2. The system of claim 1 , wherein the blocker is disposed intermediate a first seal and a second seal wherein the first seal is disposed on a first end of the housing and the second seal is disposed on a second end of the housing.
3. The system of claim 2 , wherein the first seal comprises a surface area substantially similar to a surface area of the second seal.
4. The system of claim 3 , wherein the blocker comprises a first face opposite of the first seal and a second face opposite of the second seal wherein each face comprises a surface area substantially similar to the surface area of each of the plurality of seals causing pressure to be applied equally to opposing surface areas efficiently.

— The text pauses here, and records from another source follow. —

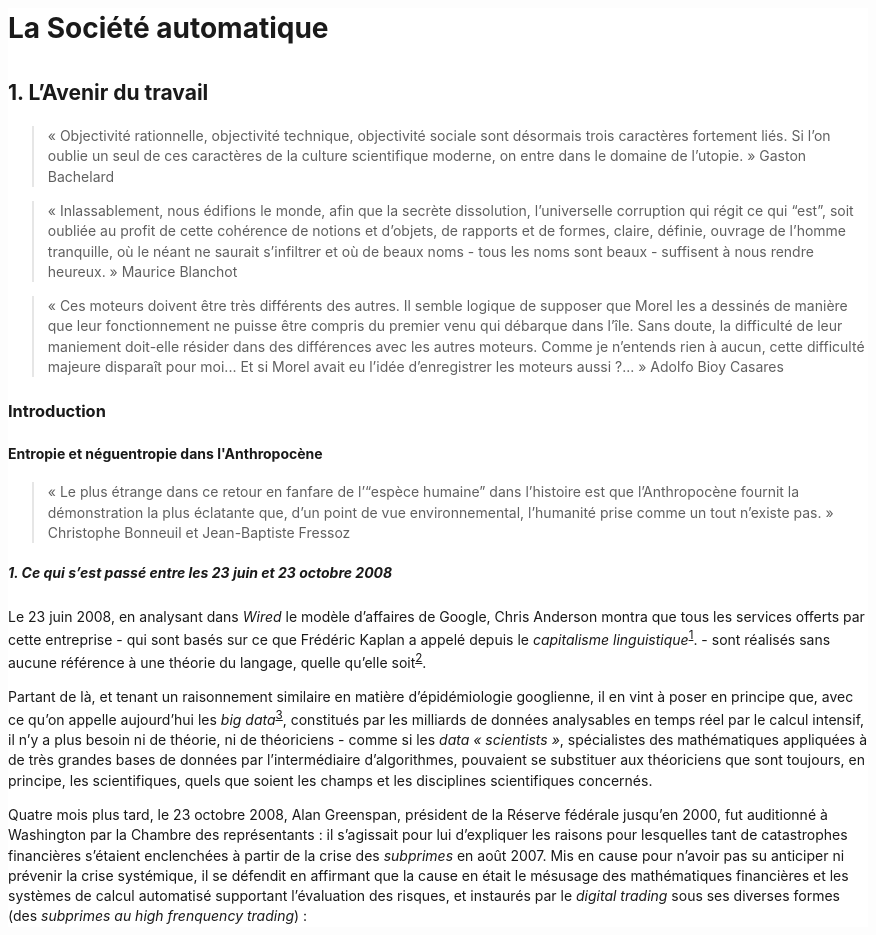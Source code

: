 # La Société automatique
## 1. L’Avenir du travail

> « Objectivité rationnelle, objectivité technique, objectivité sociale sont désormais trois caractères fortement liés. Si l’on oublie un seul de ces caractères de la culture scientifique moderne, on entre dans le domaine de l’utopie. »
> Gaston Bachelard

> « Inlassablement, nous édifions le monde, afin que la secrète dissolution, l’universelle corruption qui régit ce qui “est”, soit oubliée au profit de cette cohérence de notions et d’objets, de rapports et de formes, claire, définie, ouvrage de l’homme tranquille, où le néant ne saurait s’infiltrer et où de beaux noms - tous les noms sont beaux - suffisent à nous rendre heureux. »
> Maurice Blanchot

> « Ces moteurs doivent être très différents des autres. Il semble logique de supposer que Morel les a dessinés de manière que leur fonctionnement ne puisse être compris du premier venu qui débarque dans l’île. Sans doute, la difficulté de leur maniement doit-elle résider dans des différences avec les autres moteurs. Comme je n’entends rien à aucun, cette difficulté majeure disparaît pour moi... Et si Morel avait eu l’idée d’enregistrer les moteurs aussi ?... »
> Adolfo Bioy Casares

### Introduction

#### Entropie et néguentropie dans l'Anthropocène

> « Le plus étrange dans ce retour en fanfare de l’“espèce humaine” dans l’histoire est que l’Anthropocène fournit la démonstration la plus éclatante que, d’un point de vue environnemental, l’humanité prise comme un tout n’existe pas. »
> Christophe Bonneuil
>et Jean-Baptiste Fressoz

##### 1. Ce qui s’est passé entre les 23 juin et 23 octobre 2008

Le 23 juin 2008, en analysant dans *Wired* le modèle d’affaires de Google, Chris Anderson montra que tous les services offerts par cette entreprise - qui sont basés sur ce que Frédéric Kaplan a appelé depuis le *capitalisme linguistique*<sup id="a1">[1](#f1)</sup>. - sont réalisés sans aucune référence à une théorie du langage, quelle qu’elle soit<sup id="a2">[2](#f2)</sup>.

Partant de là, et tenant un raisonnement similaire en matière d’épidémiologie googlienne, il en vint à poser en principe que, avec ce qu’on appelle aujourd’hui les *big data*<sup id="a3">[3](#f3)</sup>, constitués par les milliards de données analysables en temps réel par le calcul intensif, il n’y a plus besoin ni de théorie, ni de théoriciens - comme si les *data « scientists »*, spécialistes des mathématiques appliquées à de très grandes bases de données par l’intermédiaire d’algorithmes, pouvaient se substituer aux théoriciens que sont toujours, en principe, les scientifiques, quels que soient les champs et les disciplines scientifiques
concernés.

Quatre mois plus tard, le 23 octobre 2008, Alan Greenspan, président de la Réserve fédérale jusqu’en 2000, fut auditionné à Washington par la Chambre des représentants : il s’agissait pour lui d’expliquer les raisons pour lesquelles tant de catastrophes financières s’étaient enclenchées à partir de la crise des *subprimes* en août 2007. Mis en cause pour n’avoir pas su anticiper ni prévenir la crise systémique, il se défendit en affirmant que la cause en était le mésusage des mathématiques financières et les systèmes de calcul automatisé supportant l’évaluation des risques, et instaurés par le *digital trading* sous ses diverses formes (des *subprimes au high frenquency trading*) :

5. The system of claim 1 , wherein each of the plurality of seals are disposed on the spool and configured to axially slide within the housing causing pressure to be constantly applied to each of the plurality of seals.
6. The system of claim 1 , wherein the first port and the second port each comprise a fluid compartment configured to distribute the flow around the blocker.
7. The system of claim 6 , wherein the first and second ports, fluid compartments, passage, spool, blocker, and each of the plurality of seals comprise a superhard material layer to reduce erosion due to the flow.
8. The system of claim 1 , wherein the flow comprises drilling fluid.
9. The system of claim 1 , wherein the tubular component is a downhole tool string component.
10. The system of claim 1 , wherein the flow through the fluid passage actuates an expandable tool, piston, jar, motor, turbine, or directional drilling device.
11. The system of claim 1 , wherein the reciprocating valve is an entrance reciprocating valve hydraulically connecting the bore to a first fluid passage, and an exit reciprocating valve hydraulically connects a second fluid passage to an annulus of a wellbore.
12. The system of claim 1 , wherein the first and second ports are disposed on opposite sides of the circumference.
13. The system of claim 1 , wherein the first and second ports are axially offset.
14. The system of claim 1 , further comprising a linear actuator rigidly connected to the spool and configured to slide the spool wherein the linear actuator comprises a linear solenoid, a mud motor, or a hydraulic motor.
15. The system of claim 14 , wherein the linear actuator is in communication with a telemetry system or an electronic circuitry system.
16. The system of claim 15 , further comprising a transmission medium of the telemetry system connecting the linear actuator and a plurality of other actuation devices wherein each actuation device comprises a unique identifier signal receiver.
17. The system of claim 16 , further comprising a unique identifier signal sent through the transmission medium to independently instruct at least one actuation device.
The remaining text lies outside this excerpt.